■ Activity ■
Copy all lines holding the word "CsCpsConfiguration" from the entries.

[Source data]
::::
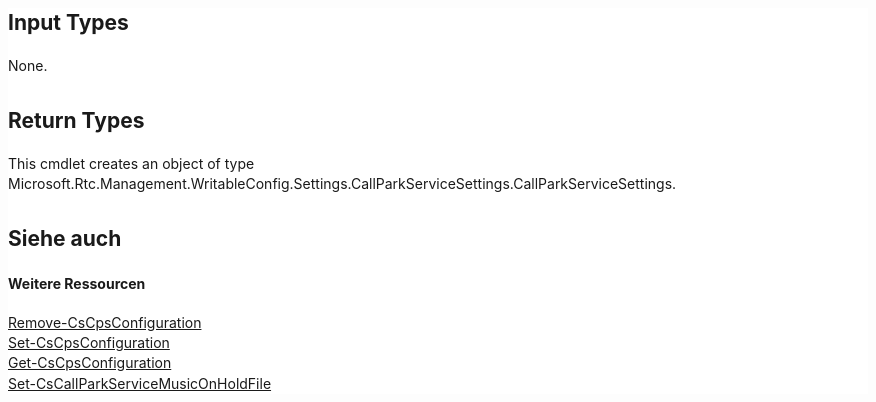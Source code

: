 </table>


## Input Types

None.

## Return Types

This cmdlet creates an object of type Microsoft.Rtc.Management.WritableConfig.Settings.CallParkServiceSettings.CallParkServiceSettings.

## Siehe auch

#### Weitere Ressourcen

[Remove-CsCpsConfiguration](remove-cscpsconfiguration.md)  
[Set-CsCpsConfiguration](set-cscpsconfiguration.md)  
[Get-CsCpsConfiguration](get-cscpsconfiguration.md)  
[Set-CsCallParkServiceMusicOnHoldFile](set-cscallparkservicemusiconholdfile.md)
::::
■ Written answer ■
[Remove-CsCpsConfiguration](remove-cscpsconfiguration.md)  
[Set-CsCpsConfiguration](set-cscpsconfiguration.md)  
[Get-CsCpsConfiguration](get-cscpsconfiguration.md)  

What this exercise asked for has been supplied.